Okay. So first of all, I'm a liar, but I have regularly said in dating situations that the
last thing I want to do is waste somebody's time or somebody to waste my time. So if we're doing
this, the time investment, like there needs to be a return on that time. If you don't think there's
going to be a return on that time, then get the fuck out.
I just don't think that you should be comparing yourself to her. 33 is still really young.
I know it feels like you're far behind, but I mean, you're not. In fact, you may have
a better chance at having a stronger relationship. Not saying that their relationship isn't strong,
but it sounds to me that if he was with her a month after your relationship, there could possibly be remnants
of a rebound right there. And you've been focusing on what's important and you're taking
your time. So I would not worry about that. I know that it's easier for me to say than
it is for you to feel. But I honestly think that you're doing the right thing and you're
light years ahead of them in some ways, because you're going to have that personal growth that they
can't have.
I really, and it's personal for me, but I don't think that you can go from being in
like a very serious committed relationship of three years in this situation and then
be with someone a month later and be able to give that person what they need
a month later. How are you truly healed? And I understand everybody heals and grieves and
stuff in different times. So it's not really fair for me to say, oh, that person wasn't
moved on. I don't know him from Adam. I just know for myself, I couldn't put myself in
another serious situation or another situation a month later.

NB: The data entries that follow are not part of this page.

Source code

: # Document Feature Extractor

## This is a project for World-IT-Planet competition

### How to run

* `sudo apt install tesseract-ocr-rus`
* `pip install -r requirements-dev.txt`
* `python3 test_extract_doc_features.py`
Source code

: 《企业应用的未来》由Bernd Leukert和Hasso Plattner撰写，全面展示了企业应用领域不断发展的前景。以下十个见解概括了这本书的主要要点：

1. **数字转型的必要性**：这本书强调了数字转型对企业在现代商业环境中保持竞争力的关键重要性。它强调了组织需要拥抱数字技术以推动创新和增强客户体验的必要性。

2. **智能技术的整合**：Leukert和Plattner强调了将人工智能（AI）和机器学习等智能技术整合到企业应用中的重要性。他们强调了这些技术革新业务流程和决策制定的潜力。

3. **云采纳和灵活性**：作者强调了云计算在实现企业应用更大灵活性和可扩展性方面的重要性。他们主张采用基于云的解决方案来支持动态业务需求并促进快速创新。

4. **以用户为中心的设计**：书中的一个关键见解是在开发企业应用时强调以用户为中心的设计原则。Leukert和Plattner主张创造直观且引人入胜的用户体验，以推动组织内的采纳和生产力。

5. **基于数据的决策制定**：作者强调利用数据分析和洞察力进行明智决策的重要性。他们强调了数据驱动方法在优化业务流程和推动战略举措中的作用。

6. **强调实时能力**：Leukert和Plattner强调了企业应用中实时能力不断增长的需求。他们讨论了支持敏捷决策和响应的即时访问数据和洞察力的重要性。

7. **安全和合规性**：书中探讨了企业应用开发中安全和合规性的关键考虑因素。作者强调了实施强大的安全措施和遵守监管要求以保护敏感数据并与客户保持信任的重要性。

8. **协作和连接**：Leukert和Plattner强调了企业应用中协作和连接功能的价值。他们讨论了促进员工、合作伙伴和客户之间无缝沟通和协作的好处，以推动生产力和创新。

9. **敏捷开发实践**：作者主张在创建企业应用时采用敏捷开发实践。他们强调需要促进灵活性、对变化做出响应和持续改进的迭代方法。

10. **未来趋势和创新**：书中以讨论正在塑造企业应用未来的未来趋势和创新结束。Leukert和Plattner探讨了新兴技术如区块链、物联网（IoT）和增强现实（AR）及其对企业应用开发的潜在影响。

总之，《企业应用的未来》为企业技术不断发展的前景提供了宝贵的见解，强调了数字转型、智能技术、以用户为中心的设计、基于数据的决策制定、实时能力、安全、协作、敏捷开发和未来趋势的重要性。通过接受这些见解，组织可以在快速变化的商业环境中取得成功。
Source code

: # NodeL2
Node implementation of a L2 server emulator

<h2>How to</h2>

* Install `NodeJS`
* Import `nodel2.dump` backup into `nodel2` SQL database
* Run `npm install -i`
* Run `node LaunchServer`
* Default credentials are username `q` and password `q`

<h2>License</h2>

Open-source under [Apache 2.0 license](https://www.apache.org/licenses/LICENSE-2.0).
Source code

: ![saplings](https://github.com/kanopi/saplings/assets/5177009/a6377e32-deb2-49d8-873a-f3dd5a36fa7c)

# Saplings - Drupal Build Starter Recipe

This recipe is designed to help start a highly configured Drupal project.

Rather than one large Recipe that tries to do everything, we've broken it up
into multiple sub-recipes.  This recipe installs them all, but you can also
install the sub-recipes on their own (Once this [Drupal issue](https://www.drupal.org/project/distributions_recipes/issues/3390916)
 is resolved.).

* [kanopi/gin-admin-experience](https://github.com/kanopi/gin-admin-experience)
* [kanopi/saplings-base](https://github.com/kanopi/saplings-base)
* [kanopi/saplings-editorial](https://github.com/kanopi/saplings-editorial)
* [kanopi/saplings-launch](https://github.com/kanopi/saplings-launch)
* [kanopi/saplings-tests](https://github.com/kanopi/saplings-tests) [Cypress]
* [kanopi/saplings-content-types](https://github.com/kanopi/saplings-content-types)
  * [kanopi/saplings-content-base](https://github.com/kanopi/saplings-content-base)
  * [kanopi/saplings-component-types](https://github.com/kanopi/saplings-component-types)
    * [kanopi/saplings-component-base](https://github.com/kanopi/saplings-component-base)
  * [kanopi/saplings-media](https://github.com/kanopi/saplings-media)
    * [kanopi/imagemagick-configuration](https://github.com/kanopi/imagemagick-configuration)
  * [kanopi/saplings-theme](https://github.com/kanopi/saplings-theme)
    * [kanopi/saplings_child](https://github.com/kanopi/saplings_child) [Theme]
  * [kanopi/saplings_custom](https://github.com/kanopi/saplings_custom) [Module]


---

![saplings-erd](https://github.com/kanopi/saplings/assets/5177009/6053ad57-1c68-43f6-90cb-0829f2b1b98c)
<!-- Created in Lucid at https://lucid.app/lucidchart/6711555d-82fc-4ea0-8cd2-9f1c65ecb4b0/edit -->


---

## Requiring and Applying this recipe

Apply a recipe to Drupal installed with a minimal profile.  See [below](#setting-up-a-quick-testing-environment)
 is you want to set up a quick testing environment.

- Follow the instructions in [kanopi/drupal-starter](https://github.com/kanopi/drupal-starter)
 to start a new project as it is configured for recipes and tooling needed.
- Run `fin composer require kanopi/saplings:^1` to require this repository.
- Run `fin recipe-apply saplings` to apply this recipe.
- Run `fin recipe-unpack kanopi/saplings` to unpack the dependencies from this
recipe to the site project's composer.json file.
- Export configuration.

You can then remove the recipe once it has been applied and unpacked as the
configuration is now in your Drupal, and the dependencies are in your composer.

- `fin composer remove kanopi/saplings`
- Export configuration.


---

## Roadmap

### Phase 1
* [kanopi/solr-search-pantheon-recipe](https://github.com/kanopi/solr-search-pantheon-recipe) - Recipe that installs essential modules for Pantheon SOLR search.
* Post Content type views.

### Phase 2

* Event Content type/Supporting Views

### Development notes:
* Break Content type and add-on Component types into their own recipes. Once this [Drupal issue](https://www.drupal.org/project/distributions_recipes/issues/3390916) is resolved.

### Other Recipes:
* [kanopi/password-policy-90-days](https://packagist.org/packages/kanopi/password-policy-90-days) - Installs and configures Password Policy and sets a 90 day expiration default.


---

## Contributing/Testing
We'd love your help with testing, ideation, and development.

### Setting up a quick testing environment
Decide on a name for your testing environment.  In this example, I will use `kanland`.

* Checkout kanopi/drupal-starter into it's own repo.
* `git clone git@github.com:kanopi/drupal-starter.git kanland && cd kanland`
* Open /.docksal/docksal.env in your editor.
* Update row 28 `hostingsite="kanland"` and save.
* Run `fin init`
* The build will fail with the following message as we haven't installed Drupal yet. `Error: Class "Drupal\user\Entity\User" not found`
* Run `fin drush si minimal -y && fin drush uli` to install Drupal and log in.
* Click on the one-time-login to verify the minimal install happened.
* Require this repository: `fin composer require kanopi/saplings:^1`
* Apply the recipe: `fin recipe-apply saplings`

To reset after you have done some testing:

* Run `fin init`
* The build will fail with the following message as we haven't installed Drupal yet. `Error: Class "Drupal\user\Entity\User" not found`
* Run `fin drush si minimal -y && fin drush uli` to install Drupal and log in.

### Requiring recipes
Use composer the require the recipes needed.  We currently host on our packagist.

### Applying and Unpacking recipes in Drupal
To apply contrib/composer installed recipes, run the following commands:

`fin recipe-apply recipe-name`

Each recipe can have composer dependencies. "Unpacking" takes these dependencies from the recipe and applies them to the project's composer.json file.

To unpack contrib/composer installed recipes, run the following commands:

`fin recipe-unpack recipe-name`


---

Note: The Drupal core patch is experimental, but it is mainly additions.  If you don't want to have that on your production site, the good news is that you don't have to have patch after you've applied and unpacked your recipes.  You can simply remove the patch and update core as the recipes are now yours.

I will say any relationships that I have jumped from one to another, which I have done in
my life, they never really ended well. Elijah and I, we have a lot of odds still stacked
against us for that reason. I honestly don't think that it's... Yes, there are happily
ever afters with those situations, but I just think that the chances, yes, there are, you know, happily ever afters with those
situations, but I just think that the chances of that are a lot slimmer. And I definitely
don't think that I've ever been in a good relationship when I jump around to relationships.
So I would agree with you.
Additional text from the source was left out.